How many lines in the records below include "abstracts"? Answer with the number only.

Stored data
·····

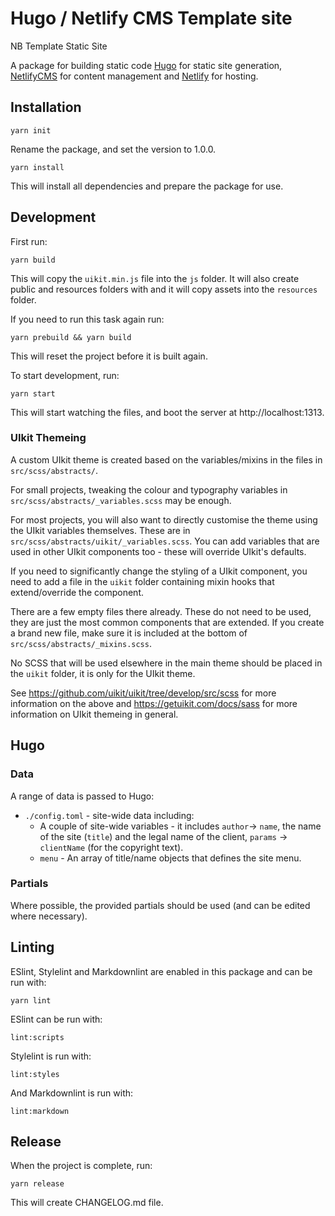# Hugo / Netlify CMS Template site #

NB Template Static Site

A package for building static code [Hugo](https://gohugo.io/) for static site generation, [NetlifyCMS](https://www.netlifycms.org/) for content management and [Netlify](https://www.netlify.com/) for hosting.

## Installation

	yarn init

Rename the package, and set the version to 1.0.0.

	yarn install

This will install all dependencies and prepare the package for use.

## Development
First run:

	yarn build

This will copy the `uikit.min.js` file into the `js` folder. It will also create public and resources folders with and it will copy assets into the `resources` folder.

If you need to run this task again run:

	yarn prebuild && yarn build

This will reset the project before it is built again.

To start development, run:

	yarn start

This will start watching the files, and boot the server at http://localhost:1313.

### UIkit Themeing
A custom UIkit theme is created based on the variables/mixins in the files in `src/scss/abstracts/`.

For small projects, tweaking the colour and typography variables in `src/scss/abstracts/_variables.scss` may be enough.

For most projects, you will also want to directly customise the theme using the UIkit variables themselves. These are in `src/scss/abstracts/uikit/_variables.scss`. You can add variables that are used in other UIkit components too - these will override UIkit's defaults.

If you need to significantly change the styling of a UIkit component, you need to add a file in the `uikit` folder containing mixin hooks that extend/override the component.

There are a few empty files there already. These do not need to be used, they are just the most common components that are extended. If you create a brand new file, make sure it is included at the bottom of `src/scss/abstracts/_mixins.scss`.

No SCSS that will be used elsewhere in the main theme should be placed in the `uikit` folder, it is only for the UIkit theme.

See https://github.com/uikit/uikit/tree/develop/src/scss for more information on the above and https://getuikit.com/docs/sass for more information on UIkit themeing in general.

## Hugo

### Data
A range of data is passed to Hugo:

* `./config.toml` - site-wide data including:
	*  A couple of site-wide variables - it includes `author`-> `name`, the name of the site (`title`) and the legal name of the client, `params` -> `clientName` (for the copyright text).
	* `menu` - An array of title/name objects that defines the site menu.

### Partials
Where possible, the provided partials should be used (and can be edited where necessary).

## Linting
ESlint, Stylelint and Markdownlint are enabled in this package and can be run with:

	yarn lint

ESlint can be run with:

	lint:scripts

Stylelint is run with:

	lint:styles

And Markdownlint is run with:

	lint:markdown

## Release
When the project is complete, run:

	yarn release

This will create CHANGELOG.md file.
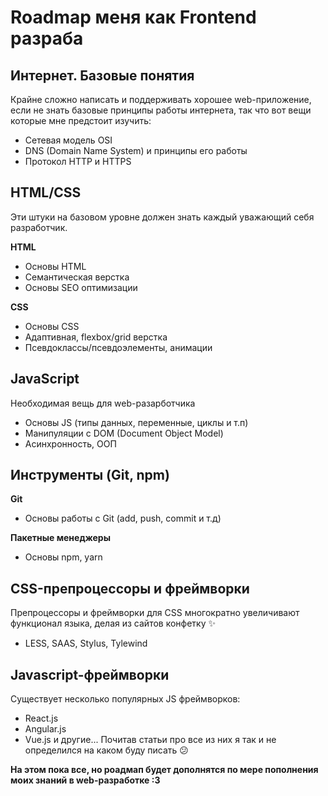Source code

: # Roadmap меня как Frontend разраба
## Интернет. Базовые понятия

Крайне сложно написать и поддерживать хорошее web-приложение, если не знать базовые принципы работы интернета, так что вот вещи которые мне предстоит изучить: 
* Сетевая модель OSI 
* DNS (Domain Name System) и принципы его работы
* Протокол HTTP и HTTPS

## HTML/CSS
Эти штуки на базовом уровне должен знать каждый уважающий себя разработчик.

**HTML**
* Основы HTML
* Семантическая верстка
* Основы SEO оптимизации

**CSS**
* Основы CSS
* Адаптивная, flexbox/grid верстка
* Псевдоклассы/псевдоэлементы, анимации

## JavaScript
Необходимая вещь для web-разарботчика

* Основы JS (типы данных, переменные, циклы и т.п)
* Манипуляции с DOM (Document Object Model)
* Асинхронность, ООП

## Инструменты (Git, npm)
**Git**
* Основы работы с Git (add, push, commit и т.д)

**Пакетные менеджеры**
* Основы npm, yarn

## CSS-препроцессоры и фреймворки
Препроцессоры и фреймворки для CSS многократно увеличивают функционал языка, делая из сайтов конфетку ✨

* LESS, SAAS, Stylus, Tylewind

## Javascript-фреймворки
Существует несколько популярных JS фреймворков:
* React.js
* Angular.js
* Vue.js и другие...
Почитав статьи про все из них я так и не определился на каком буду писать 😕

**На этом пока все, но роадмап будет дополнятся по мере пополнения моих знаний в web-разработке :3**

·····

** TASK ANSWER **
4